Furthermore, I've just started to test using the whole dataset and with multilingual cleaners. The speaker information is still there, but quality directly drops. Maybe I have to train that for a bit. I'll try that in combination with information from the new recipe :)

Bebaam Dec 13, 2022
Author

I've tried that now, but the problem still exists at least after a few steps.
To get an idea, here are two samples saying the german sentence: "Heute ist ein großer Tag für uns alle."
The first one is generated with the german only model:

thor_example_ger.mp4

The second one is generated with the 2-language model after around 1000 steps:

thor_example_ger_eng.mp4

Something is going wrong, maybe it is a problem with the phonemes?

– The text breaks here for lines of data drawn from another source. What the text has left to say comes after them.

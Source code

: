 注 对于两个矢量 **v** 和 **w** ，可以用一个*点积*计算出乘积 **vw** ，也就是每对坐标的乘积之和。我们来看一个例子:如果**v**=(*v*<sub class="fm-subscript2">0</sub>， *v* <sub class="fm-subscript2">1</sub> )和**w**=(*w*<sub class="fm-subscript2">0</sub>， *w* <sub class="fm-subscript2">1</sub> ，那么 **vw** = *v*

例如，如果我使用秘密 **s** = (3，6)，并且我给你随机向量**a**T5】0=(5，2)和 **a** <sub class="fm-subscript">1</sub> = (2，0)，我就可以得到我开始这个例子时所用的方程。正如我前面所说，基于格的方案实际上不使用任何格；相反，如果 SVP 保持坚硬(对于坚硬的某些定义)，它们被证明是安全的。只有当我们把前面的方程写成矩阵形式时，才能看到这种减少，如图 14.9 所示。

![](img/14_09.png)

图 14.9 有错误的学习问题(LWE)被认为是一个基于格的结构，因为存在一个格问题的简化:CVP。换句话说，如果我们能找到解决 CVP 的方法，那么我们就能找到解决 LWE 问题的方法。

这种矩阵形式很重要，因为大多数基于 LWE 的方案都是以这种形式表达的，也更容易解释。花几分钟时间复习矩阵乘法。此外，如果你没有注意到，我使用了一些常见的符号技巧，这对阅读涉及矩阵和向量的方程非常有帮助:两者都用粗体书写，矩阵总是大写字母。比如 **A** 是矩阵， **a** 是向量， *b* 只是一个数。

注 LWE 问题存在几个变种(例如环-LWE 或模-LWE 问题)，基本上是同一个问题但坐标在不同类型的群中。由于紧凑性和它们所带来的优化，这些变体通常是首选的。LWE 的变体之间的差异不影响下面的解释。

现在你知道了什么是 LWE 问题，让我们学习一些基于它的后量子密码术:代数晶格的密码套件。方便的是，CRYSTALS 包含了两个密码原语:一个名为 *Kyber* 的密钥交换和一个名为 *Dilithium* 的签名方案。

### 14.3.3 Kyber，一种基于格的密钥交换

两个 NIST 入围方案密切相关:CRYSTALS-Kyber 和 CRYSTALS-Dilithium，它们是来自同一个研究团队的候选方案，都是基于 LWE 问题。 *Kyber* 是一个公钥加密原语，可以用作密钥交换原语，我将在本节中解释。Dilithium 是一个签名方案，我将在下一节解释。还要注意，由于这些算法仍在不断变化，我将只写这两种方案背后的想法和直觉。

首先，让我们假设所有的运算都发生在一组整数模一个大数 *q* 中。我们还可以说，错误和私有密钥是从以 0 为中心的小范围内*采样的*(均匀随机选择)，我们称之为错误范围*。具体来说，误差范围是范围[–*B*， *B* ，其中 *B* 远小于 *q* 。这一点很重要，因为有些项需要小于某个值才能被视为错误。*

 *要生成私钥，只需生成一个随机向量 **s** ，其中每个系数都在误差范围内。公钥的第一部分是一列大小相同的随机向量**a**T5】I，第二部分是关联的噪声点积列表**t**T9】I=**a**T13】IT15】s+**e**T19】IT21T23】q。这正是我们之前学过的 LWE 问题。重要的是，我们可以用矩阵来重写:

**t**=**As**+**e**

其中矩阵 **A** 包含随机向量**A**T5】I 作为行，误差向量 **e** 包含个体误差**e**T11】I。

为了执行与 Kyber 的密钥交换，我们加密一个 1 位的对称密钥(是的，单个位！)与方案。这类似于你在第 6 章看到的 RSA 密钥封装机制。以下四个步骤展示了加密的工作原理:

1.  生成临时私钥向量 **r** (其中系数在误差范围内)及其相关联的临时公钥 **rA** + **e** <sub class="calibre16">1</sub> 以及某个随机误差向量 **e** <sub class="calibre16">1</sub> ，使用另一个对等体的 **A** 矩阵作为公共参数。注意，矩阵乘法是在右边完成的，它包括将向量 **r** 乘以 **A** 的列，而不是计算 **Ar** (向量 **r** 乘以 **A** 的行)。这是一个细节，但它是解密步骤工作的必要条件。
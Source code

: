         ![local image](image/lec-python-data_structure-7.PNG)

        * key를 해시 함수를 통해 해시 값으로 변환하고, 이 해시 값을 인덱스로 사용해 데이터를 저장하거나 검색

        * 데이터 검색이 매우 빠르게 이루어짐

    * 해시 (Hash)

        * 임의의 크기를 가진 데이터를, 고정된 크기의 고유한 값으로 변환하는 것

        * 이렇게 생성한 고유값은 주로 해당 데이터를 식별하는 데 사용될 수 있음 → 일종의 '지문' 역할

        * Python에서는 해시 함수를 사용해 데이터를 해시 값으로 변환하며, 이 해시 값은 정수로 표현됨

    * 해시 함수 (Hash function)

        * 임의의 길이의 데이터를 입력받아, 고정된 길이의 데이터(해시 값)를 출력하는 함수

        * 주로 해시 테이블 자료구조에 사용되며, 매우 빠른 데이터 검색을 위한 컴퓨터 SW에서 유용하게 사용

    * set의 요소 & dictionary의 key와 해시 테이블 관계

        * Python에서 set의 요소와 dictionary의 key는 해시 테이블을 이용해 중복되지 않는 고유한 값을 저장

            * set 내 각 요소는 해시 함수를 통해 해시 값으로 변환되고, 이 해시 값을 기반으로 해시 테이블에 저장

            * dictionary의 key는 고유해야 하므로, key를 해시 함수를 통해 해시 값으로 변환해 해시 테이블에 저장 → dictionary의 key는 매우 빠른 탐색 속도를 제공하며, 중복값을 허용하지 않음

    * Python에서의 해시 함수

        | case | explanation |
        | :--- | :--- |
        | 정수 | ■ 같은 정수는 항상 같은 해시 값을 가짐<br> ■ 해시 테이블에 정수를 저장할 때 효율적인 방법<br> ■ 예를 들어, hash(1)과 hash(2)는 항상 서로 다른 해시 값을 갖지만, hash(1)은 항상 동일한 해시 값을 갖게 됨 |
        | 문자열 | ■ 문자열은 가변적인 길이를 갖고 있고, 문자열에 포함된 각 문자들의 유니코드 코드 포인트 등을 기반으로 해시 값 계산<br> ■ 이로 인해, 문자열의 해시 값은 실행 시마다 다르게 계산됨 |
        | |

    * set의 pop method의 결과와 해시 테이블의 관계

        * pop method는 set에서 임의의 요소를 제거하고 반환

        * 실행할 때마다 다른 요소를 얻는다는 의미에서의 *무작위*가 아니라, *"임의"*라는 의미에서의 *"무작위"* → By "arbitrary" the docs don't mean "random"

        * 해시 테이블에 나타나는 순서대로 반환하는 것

Ca-ressemble-a-du-fake Dec 13, 2022

When I fine tune a model I train for more than 1000 steps. Maybe you've got to train 20k or 30k more steps and see. In tensorboard you can also have a look at the eval losses that should decrease (although I could never achieve to make them decrease, but he quality increased).

Bebaam Dec 13, 2022
Author

Yeah will do that definitively. Just wanted to give an insight. For me it sounded as something was wrong, hopefully it will diminish later on.

Tensorboard is never really helpful for me, and I just listen to samples every few 10k steps, a bit like Edresson suggests here #1306 (comment). So I think it is the same as for you, losses aren't that interesting, but indeed quality increases :)

Ca-ressemble-a-du-fake · 2022-12-13T20:15:05Z

Ca-ressemble-a-du-fake
Dec 13, 2022

Looking forward to hearing how it'll evolve overtime when you reach mote steps.

By the way the answer from Edresson you linked is very interesting : I've always been wondering how all those losses should be interpreted !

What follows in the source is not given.